Today, Kristen Visbal’s “Fearless Girl” stands in front of Wall Street’s bull. This statue represents the contemporary women’s movement in all its glory. She is notably smaller than the bull, their relationship making the case that frequency and persistency have become the contemporary questions of achieving empowerment. Because both are made of the same material, the statue simultaneously acknowledges the cause she’s up against and warns it against misrepresenting what they share. It’s too big a risk, she seems to argue, to keep looking down on us. It’s too big a risk, she maintains, not to let us in.
Much like the women’s movement in general, “Fearless Girl” stands up to the male-centric financial world by placing herself in danger. In danger of lower wages, of less respectability on the job, of being silenced over a male colleague’s contribution. Her placement at the center of the world’s financial industry speaks volumes about the industry itself. A Woman’s Place is in the Resistance, she argues, poised with hands on hips to confront something that’s been more powerful than her for too long now.

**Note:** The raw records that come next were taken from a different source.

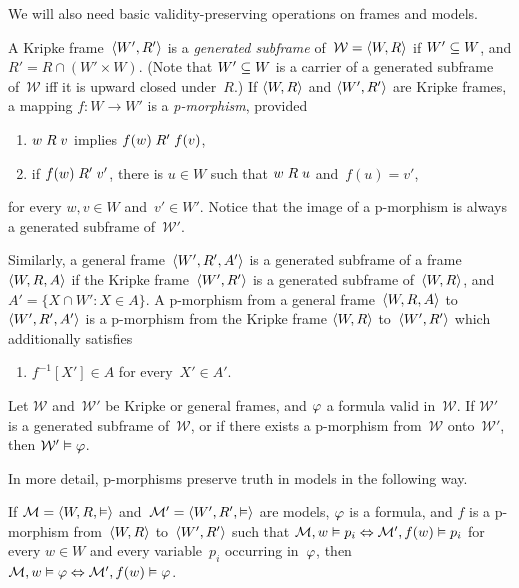 \documentclass[leqno,draft,11pt]{article}
\let\frm\mathcal
\begin{document}
We will also need basic validity-preserving operations on frames and models.
\begin{Def}\th\label{def:frameops}
A Kripke frame~$\langle W',R'\rangle$ is a \emph{generated subframe} of~$\frm W=\p{W,R}$
if $W'\subseteq W$, and $R'=R\cap(W'\times W)$. (Note that $W'\subseteq W$ is
a carrier of a generated subframe of~$\frm W$ iff it is upward closed
under~$R$.) If $\langle W,R\rangle$ and $\langle W',R'\rangle$ are Kripke frames, a mapping
$f\colon W\to W'$ is a \emph{p-morphism}, provided
\begin{enumerate}
\item $w\mathrel Rv$ implies $f(w)\mathrel{R'}f(v)$,
\item if $f(w)\mathrel{R'}v'$, there is $u\in W$ such that $w\mathrel Ru$ and~$f(u)=v'$,
\end{enumerate}
for every $w,v\in W$ and~$v'\in W'$. Notice that the image of a
p-morphism is always a generated subframe of~$\frm{W'}$.

Similarly, a general frame~$\langle W',R',A'\rangle$ is a generated subframe of a
frame~$\langle W,R,A\rangle$ if the Kripke frame~$\langle W',R'\rangle$ is a generated
subframe of~$\langle W,R\rangle$, and $A'=\{X\cap W':X\in A\}$. A p-morphism from
a general frame~$\langle W,R,A\rangle$ to~$\langle W',R',A'\rangle$ is a p-morphism from the
Kripke frame $\langle W,R\rangle$ to~$\langle W',R'\rangle$ which additionally satisfies
\begin{enumerate}
\setcounter{enumi}2
\item $f^{-1}[X']\in A$ for every~$X'\in A'$.
\end{enumerate}
\end{Def}
\begin{Fact}\th\label{fact:pres}
Let $\frm W$ and~$\frm{W'}$ be Kripke or general frames, and $\varphi$ a
formula valid in~$\frm W$. If $\frm{W'}$ is a generated subframe
of~$\frm W$, or if there exists a p-morphism from~$\frm W$
onto~$\frm{W'}$, then $\frm{W'}\model\fii$.
\noproof\end{Fact}
In more detail, p-morphisms preserve truth in models in the following
way.
\begin{Fact}\th\label{fact:modpres}
If $\frm M=\p{W,R,{\model}}$ and~$\frm M'=\p{W',R',{\model}}$ are
models, $\varphi$ is a formula, and $f$ is a p-morphism from~$\langle W,R\rangle$ to~$\langle W',R'\rangle$ such
that $\frm M,w\model p_i\EQ\frm M',f(w)\model p_i$ for every $w\in
W$ and every variable~$p_i$ occurring in~$\varphi$, then $\frm
M,w\model\fii\EQ\frm M',f(w)\model\fii$.
\noproof\end{Fact}
\end{document}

She speaks truth to patriarchy by reminding them it’s not all about the shouting match.
And people are listening. Consider the Change.org petition calling to make the statue permanent. With over 1,900 signatures, this petition represents a call to action and the American people’s response. This is the cycle of political art we so desperately need to stand alongside IWD and its fight more people are subscribing to. Make the art, sign the petition, stand up — through any way you can — for what this cause deserves.
Efforts like “Fearless Girl” will define the artistic response always welcomed by the women’s movement. Along with the thousands who were happily surprised when she appeared on scene, taking photos of and with her, the resistance will continually be defined through days like IWD and responses like the Wall Street statue. The future of the resistance is frequency and strength in numbers. I’d like to believe “Fearless Girl” stands by that too when she turns her back away from detractors and dissenters and all they have to spite to confront her problem at hand.